## Activity
In the listing that follows, how many lines have the word "like" in them? Give only the number.
____________
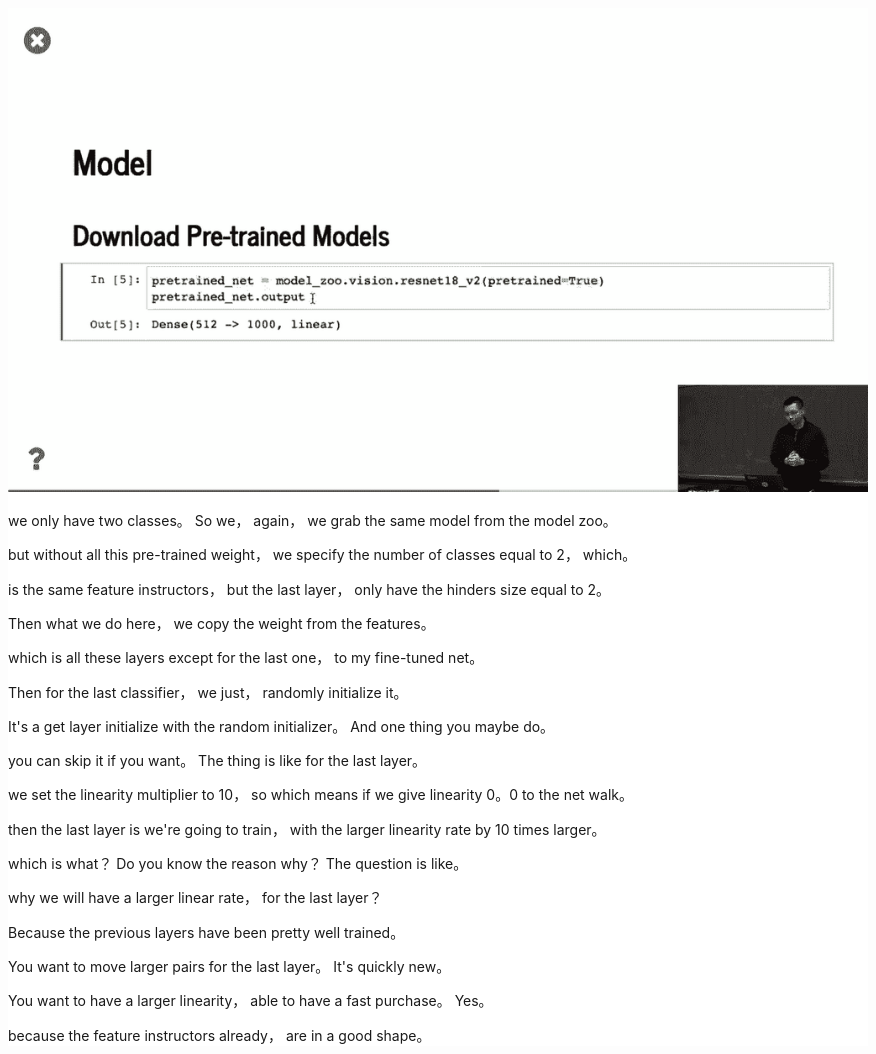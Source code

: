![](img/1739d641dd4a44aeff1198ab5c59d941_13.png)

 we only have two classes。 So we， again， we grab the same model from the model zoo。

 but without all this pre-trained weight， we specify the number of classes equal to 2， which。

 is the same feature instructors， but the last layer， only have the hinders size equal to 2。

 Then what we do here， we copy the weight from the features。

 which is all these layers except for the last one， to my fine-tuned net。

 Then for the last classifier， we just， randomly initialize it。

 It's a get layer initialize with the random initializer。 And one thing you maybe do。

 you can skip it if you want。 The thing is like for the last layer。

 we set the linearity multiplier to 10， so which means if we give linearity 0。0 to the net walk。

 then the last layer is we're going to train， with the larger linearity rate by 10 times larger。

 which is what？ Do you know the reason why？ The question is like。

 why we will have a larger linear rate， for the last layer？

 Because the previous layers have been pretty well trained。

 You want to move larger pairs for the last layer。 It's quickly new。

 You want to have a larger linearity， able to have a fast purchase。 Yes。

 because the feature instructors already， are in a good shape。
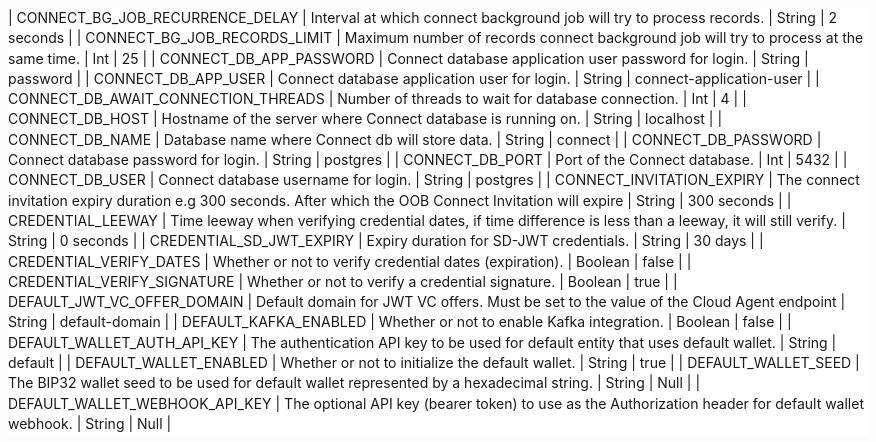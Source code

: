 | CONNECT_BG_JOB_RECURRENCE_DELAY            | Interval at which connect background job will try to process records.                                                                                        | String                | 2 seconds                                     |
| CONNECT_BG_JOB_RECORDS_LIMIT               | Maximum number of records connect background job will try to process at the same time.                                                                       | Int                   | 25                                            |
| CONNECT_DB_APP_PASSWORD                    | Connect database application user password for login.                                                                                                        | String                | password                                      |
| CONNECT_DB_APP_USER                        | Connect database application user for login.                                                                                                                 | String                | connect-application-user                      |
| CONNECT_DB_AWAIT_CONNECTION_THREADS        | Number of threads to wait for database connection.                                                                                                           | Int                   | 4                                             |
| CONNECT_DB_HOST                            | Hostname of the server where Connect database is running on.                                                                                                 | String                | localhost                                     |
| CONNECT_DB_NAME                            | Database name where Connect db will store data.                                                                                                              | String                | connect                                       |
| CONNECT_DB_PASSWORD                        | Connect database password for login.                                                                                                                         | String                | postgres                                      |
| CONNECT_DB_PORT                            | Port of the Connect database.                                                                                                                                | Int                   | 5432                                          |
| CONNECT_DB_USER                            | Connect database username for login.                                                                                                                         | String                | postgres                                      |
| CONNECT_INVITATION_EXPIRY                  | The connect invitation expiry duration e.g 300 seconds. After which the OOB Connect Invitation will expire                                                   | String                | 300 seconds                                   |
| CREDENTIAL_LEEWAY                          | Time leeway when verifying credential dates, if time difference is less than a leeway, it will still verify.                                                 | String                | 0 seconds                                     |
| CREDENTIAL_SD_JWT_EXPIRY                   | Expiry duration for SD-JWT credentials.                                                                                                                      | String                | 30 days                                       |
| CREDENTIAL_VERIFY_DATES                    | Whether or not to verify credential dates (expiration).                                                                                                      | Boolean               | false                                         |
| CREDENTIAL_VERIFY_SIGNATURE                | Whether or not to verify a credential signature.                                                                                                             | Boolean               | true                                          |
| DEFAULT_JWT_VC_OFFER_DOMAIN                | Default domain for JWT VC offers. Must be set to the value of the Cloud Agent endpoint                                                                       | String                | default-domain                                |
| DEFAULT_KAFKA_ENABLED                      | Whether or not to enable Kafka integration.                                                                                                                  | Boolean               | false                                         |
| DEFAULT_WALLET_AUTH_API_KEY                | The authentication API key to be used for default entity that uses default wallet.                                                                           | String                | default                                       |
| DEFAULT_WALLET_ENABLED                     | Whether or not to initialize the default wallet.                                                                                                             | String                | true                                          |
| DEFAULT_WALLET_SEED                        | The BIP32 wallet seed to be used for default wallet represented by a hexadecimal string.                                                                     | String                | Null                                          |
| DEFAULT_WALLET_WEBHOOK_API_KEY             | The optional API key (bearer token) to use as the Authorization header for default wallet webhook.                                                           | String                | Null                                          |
____________
## Output for this task
2